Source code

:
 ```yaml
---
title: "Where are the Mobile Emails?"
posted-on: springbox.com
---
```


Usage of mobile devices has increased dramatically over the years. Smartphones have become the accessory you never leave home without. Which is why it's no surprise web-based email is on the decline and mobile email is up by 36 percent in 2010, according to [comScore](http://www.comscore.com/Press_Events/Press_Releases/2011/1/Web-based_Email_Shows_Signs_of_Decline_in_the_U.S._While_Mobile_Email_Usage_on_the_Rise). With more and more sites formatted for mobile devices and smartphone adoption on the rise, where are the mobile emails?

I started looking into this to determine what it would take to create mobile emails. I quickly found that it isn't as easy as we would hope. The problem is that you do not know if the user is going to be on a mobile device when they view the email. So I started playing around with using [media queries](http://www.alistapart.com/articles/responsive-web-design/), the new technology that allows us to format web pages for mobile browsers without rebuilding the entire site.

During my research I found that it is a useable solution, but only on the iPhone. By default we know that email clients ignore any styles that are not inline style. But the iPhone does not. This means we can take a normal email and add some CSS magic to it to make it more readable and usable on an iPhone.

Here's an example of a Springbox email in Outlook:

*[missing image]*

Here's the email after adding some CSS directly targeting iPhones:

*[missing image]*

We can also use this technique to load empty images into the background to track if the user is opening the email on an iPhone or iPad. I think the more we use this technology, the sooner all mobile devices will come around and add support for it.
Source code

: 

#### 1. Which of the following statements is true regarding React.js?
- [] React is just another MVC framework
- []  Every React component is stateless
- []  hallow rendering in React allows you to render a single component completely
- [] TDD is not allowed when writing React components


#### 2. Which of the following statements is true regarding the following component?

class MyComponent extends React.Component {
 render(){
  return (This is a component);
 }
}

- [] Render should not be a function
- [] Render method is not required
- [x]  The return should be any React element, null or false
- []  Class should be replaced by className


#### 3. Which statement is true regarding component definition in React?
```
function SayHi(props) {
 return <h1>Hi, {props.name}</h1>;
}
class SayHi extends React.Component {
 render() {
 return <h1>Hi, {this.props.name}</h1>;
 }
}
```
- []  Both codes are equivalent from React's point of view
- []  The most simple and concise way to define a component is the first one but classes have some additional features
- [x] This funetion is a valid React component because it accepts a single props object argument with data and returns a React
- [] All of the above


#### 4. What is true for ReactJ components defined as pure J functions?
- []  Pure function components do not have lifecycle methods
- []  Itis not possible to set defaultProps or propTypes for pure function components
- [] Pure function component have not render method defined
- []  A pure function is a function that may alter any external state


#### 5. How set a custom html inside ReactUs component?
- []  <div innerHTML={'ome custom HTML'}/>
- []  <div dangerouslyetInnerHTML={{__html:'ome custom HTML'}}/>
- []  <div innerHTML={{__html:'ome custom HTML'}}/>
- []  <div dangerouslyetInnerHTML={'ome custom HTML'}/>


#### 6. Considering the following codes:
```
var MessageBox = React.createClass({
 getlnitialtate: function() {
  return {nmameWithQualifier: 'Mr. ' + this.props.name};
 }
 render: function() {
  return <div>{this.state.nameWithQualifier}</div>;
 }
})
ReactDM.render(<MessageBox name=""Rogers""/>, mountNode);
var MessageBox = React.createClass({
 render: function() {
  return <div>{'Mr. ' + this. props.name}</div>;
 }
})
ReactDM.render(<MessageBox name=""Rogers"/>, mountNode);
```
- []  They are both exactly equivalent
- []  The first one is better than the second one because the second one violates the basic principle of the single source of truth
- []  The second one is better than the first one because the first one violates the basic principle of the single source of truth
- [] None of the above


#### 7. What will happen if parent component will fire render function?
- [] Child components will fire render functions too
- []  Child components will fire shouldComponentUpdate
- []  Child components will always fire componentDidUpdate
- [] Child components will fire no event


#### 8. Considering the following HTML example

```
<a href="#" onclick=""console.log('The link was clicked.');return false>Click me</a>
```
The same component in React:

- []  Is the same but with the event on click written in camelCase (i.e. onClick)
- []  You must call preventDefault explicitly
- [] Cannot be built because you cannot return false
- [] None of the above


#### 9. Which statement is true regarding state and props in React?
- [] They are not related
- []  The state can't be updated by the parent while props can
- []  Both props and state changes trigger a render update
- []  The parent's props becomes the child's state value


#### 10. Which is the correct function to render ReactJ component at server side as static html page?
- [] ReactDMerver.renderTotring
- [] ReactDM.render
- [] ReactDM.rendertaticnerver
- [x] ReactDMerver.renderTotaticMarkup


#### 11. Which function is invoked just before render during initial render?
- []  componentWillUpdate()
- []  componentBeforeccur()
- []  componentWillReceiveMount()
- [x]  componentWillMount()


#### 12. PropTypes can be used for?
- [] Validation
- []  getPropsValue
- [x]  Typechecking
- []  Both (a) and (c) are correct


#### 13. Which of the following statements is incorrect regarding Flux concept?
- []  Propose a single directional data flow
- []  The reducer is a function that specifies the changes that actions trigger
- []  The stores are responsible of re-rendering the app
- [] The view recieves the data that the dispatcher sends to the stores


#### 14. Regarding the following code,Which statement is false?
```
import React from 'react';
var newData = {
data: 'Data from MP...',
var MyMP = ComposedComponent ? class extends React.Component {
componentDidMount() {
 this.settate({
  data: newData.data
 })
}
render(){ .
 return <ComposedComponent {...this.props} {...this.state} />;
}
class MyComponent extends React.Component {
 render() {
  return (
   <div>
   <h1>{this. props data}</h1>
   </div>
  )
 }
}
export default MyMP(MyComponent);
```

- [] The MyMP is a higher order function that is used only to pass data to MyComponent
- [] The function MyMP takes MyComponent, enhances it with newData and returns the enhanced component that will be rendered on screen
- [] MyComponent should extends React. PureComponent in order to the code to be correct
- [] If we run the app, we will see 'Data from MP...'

▶ **Task to complete**
From the listing above, count the lines that include the word "trigger" and give the total alone.

▶ **Completed task**
2